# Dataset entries
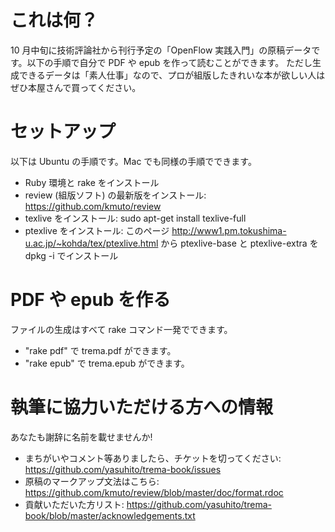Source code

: # これは何？

10 月中旬に技術評論社から刊行予定の「OpenFlow 実践入門」の原稿データです。以下の手順で自分で PDF や epub を作って読むことができます。
ただし生成できるデータは「素人仕事」なので、プロが組版したきれいな本が欲しい人はぜひ本屋さんで買ってください。


# セットアップ

以下は Ubuntu の手順です。Mac でも同様の手順でできます。

 * Ruby 環境と rake をインストール
 * review (組版ソフト) の最新版をインストール: https://github.com/kmuto/review
 * texlive をインストール: sudo apt-get install texlive-full
 * ptexlive をインストール: このページ http://www1.pm.tokushima-u.ac.jp/~kohda/tex/ptexlive.html から ptexlive-base と ptexlive-extra を dpkg -i でインストール 


# PDF や epub を作る

ファイルの生成はすべて rake コマンド一発でできます。

 * "rake pdf" で trema.pdf ができます。
 * "rake epub" で trema.epub ができます。


# 執筆に協力いただける方への情報

あなたも謝辞に名前を載せませんか!

 * まちがいやコメント等ありましたら、チケットを切ってください: https://github.com/yasuhito/trema-book/issues
 * 原稿のマークアップ文法はこちら: https://github.com/kmuto/review/blob/master/doc/format.rdoc
 * 貢献いただいた方リスト: https://github.com/yasuhito/trema-book/blob/master/acknowledgements.txt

# TASK DIRECTIONS
Would you give the data above again word for word, minus the pictures?

# RESULT OF THE TASK
Source code

: # これは何？

10 月中旬に技術評論社から刊行予定の「OpenFlow 実践入門」の原稿データです。以下の手順で自分で PDF や epub を作って読むことができます。
ただし生成できるデータは「素人仕事」なので、プロが組版したきれいな本が欲しい人はぜひ本屋さんで買ってください。


# セットアップ

以下は Ubuntu の手順です。Mac でも同様の手順でできます。

 * Ruby 環境と rake をインストール
 * review (組版ソフト) の最新版をインストール: https://github.com/kmuto/review
 * texlive をインストール: sudo apt-get install texlive-full
 * ptexlive をインストール: このページ http://www1.pm.tokushima-u.ac.jp/~kohda/tex/ptexlive.html から ptexlive-base と ptexlive-extra を dpkg -i でインストール 


# PDF や epub を作る

ファイルの生成はすべて rake コマンド一発でできます。

 * "rake pdf" で trema.pdf ができます。
 * "rake epub" で trema.epub ができます。


# 執筆に協力いただける方への情報

あなたも謝辞に名前を載せませんか!

 * まちがいやコメント等ありましたら、チケットを切ってください: https://github.com/yasuhito/trema-book/issues
 * 原稿のマークアップ文法はこちら: https://github.com/kmuto/review/blob/master/doc/format.rdoc
 * 貢献いただいた方リスト: https://github.com/yasuhito/trema-book/blob/master/acknowledgements.txt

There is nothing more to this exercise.